NEW YORK (Reuters Health) - Giving antiretroviral drugs to people after they may have been exposed to HIV is an effective way to prevent them from contracting the virus, a new study shows.
What’s more, people who know this option is available to them don’t appear to be more likely to engage in risky behavior, Dr. Steve Shoptaw of the UCLA Department of Family Medicine in Los Angeles, who was involved in the research, told Reuters Health. “This is a viable way of helping people stay (HIV)-negative,” he said.
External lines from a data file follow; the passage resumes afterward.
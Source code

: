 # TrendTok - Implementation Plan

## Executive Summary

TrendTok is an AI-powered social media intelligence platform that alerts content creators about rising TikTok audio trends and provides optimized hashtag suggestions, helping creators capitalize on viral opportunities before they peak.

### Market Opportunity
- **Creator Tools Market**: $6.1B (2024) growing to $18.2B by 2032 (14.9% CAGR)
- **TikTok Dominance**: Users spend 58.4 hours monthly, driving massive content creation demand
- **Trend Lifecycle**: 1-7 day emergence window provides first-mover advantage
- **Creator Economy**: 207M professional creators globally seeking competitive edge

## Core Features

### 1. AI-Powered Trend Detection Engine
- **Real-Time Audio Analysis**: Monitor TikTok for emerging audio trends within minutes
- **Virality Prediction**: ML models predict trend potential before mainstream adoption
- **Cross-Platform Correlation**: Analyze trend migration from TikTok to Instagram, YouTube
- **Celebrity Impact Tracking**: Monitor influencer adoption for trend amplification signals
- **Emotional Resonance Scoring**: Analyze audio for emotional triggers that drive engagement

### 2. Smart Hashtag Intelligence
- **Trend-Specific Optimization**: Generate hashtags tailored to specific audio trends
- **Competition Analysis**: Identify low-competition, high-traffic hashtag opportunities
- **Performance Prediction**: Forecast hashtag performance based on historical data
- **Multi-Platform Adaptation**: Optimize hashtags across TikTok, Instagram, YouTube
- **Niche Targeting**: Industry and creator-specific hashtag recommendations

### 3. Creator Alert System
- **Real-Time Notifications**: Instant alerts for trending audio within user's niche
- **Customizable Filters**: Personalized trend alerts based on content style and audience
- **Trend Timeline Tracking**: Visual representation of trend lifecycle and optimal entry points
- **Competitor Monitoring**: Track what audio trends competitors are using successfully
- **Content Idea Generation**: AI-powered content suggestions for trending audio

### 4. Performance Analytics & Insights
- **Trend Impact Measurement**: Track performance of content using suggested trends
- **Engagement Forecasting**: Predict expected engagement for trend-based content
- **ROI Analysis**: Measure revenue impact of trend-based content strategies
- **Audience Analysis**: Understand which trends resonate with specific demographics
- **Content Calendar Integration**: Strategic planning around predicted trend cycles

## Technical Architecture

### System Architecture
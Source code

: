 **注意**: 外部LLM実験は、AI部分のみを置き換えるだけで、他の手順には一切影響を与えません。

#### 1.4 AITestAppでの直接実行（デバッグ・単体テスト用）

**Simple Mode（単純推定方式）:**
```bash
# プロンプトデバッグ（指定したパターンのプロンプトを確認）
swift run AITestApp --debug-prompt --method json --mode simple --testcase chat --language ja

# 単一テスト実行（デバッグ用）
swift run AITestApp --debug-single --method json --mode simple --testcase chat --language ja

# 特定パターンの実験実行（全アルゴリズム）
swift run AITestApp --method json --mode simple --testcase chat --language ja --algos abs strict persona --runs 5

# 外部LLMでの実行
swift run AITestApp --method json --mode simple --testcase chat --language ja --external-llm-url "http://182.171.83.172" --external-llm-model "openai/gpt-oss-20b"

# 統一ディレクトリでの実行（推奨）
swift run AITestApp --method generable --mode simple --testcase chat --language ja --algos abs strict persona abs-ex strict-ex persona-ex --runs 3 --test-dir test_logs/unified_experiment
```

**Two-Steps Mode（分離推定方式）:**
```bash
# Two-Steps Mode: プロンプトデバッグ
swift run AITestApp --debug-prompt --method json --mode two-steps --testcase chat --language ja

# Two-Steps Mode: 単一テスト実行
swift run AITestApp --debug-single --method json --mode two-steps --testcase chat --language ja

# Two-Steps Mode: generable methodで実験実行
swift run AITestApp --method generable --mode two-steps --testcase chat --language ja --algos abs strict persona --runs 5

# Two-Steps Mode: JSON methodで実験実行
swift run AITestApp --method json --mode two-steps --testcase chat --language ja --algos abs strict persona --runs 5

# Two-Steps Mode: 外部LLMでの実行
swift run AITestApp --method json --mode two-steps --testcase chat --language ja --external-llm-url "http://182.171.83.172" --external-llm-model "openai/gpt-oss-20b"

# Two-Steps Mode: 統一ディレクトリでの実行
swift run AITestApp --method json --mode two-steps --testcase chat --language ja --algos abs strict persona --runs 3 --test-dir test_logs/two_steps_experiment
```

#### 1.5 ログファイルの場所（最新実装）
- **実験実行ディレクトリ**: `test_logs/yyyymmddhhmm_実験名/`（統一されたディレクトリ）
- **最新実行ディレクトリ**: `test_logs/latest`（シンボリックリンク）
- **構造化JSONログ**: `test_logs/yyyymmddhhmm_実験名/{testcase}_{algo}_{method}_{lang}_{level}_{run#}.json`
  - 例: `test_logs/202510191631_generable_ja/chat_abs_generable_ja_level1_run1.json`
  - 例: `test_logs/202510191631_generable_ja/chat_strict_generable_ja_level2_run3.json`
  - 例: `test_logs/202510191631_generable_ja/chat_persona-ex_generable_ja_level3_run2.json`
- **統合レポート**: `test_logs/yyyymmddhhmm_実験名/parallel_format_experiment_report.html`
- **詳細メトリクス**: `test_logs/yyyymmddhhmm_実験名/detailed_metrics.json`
So-called post-exposure prophylaxis, or PEP, has long been available to people who risk HIV infection on the job, for example a health care worker accidentally jabbed by a contaminated syringe. In 2005, the Centers for Disease Control and Prevention expanded its PEP guidelines to cover people exposed to HIV outside the workplace, for example through risky sex, condom breakage or drug use. But PEP still isn’t widely used in such cases, Shoptaw and his team note, because it isn’t covered by health insurance and is only very rarely offered as part of community health programs.
To investigate the feasibility of a community organized and funded non-occupational PEP program, the researchers conducted a demonstration project in which people were offered a 28-day course of anti-HIV drugs within 72 hours of potential exposure to HIV.
One hundred people, 95 of them men, participated. They received the drug treatment, HIV testing, and counseling for up to 26 weeks after enrolling in the study. Fifty-eight participants reported having unprotected anal sex, while 18 percent reported condom breakage.
Among the 84 people given the full course of medication, 75 percent actually took all the drugs. No one became HIV-positive during the course of the study.
Some health authorities have been reluctant to offer PEP after risky sex or drug use for fear that people wouldn’t change their behavior if they knew “there’s a parachute somewhere they can take to stay negative,” Shoptaw noted. However, he and his colleagues found people reduced their risk behavior after using PEP, rather than increasing it.
He and his colleagues call for making non-occupational PEP programs more widely available to people at high risk of becoming infected with HIV. For now, Shoptaw noted, PEP is available only to people who can access it and pay for it out of pocket — drugs and counseling together cost about $2,200.
Right now, “this is more of a social justice issue,” Shoptaw said. “People who have means have access to this, people who don’t, don’t.”